ABOUT THIS EXERCISE >> Transcribe the whole listing exactly, but do not carry over its pictures.
- - -
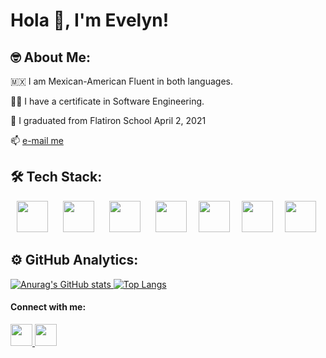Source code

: # Hola 👋, I'm Evelyn!

## 🤓 About Me:
🇲🇽 I am Mexican-American Fluent in both languages.

👩‍💻 I have a certificate in Software Engineering.

📜 I graduated from Flatiron School April 2, 2021


📫 [e-mail me](mailto:hernandeze791@gmail.com?subject=[GitHub]%20Hello)


## 🛠️ Tech Stack:
<p float="left">
  <img src="https://cdn.jsdelivr.net/npm/programming-languages-logos/src/javascript/javascript.png" hspace="10" height="50">
  <img src="https://cdn.jsdelivr.net/npm/programming-languages-logos/src/ruby/ruby.png" hspace="10" height="50">
  <img src="https://cdn.jsdelivr.net/npm/programming-languages-logos/src/html/html.png" hspace="10" height="50">
  <img src="https://cdn.freebiesupply.com/logos/large/2x/css3-logo-png-transparent.png" hspace="10" height="50">
  <img src="https://prolevelprogramming.com/wp-content/uploads/2020/02/stickeroid_5bf5475aa0ad1.png" hspace="5" height="50">
  <img src="https://1000logos.net/wp-content/uploads/2020/08/Ruby-on-Rails-Logo.png" hspace="10" height="50">
  <img src="https://upload.wikimedia.org/wikipedia/commons/thumb/a/a7/React-icon.svg/1280px-React-icon.svg.png" hspace="5" height="50">
</p>

## ⚙️ GitHub Analytics:
[![Anurag's GitHub stats](https://github-readme-streak-stats.herokuapp.com/?user=Epic91&theme=radical&hide_border=true)
](https://git.io/streak-stats)
[![Top Langs](https://github-readme-stats.vercel.app/api/top-langs/?username=Epic91&layout=compact&theme=radical&hide_border=true)](https://github.com/Epic91/github-readme-stats)


#### Connect with me:

<a href="https://www.linkedin.com/in/evhernandez7/">
  <img src="https://pngmind.com/wp-content/uploads/2019/08/Linkedin-Logo-Png-Transparent-Background.png" height="35" />
</a>
<a href="https://evher.medium.com/">
  <img src="https://cdn1.iconfinder.com/data/icons/social-media-circle-7/512/Circled_Medium_svg5-512.png" height="35" />
</a>

<!--
**Epic91/Epic91** is a ✨ _special_ ✨ repository because its `README.md` (this file) appears on your GitHub profile.

Here are some ideas to get you started:

- 🔭 I’m currently working on ...
- 🌱 I’m currently learning ...
- 👯 I’m looking to collaborate on ...
- 🤔 I’m looking for help with ...
- 💬 Ask me about ...
- 📫 How to reach me: ...
- 😄 Pronouns: ...
- ⚡ Fun fact: ...
-->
- - -
SOLUTION FOR THIS EXERCISE >>
Source code

: # Hola 👋, I'm Evelyn!

## 🤓 About Me:
🇲🇽 I am Mexican-American Fluent in both languages.

👩‍💻 I have a certificate in Software Engineering.

📜 I graduated from Flatiron School April 2, 2021


📫 [e-mail me](mailto:hernandeze791@gmail.com?subject=[GitHub]%20Hello)


## 🛠️ Tech Stack:
<p float="left">
  <img src="https://cdn.jsdelivr.net/npm/programming-languages-logos/src/javascript/javascript.png" hspace="10" height="50">
  <img src="https://cdn.jsdelivr.net/npm/programming-languages-logos/src/ruby/ruby.png" hspace="10" height="50">
  <img src="https://cdn.jsdelivr.net/npm/programming-languages-logos/src/html/html.png" hspace="10" height="50">
  <img src="https://cdn.freebiesupply.com/logos/large/2x/css3-logo-png-transparent.png" hspace="10" height="50">
  <img src="https://prolevelprogramming.com/wp-content/uploads/2020/02/stickeroid_5bf5475aa0ad1.png" hspace="5" height="50">
  <img src="https://1000logos.net/wp-content/uploads/2020/08/Ruby-on-Rails-Logo.png" hspace="10" height="50">
  <img src="https://upload.wikimedia.org/wikipedia/commons/thumb/a/a7/React-icon.svg/1280px-React-icon.svg.png" hspace="5" height="50">
</p>

## ⚙️ GitHub Analytics:
[![Anurag's GitHub stats](https://github-readme-streak-stats.herokuapp.com/?user=Epic91&theme=radical&hide_border=true)
](https://git.io/streak-stats)
[![Top Langs](https://github-readme-stats.vercel.app/api/top-langs/?username=Epic91&layout=compact&theme=radical&hide_border=true)](https://github.com/Epic91/github-readme-stats)


#### Connect with me:

<a href="https://www.linkedin.com/in/evhernandez7/">
  <img src="https://pngmind.com/wp-content/uploads/2019/08/Linkedin-Logo-Png-Transparent-Background.png" height="35" />
</a>
<a href="https://evher.medium.com/">
  <img src="https://cdn1.iconfinder.com/data/icons/social-media-circle-7/512/Circled_Medium_svg5-512.png" height="35" />
</a>

<!--
**Epic91/Epic91** is a ✨ _special_ ✨ repository because its `README.md` (this file) appears on your GitHub profile.

Here are some ideas to get you started:

- 🔭 I’m currently working on ...
- 🌱 I’m currently learning ...
- 👯 I’m looking to collaborate on ...
- 🤔 I’m looking for help with ...
- 💬 Ask me about ...
- 📫 How to reach me: ...
- 😄 Pronouns: ...
- ⚡ Fun fact: ...
-->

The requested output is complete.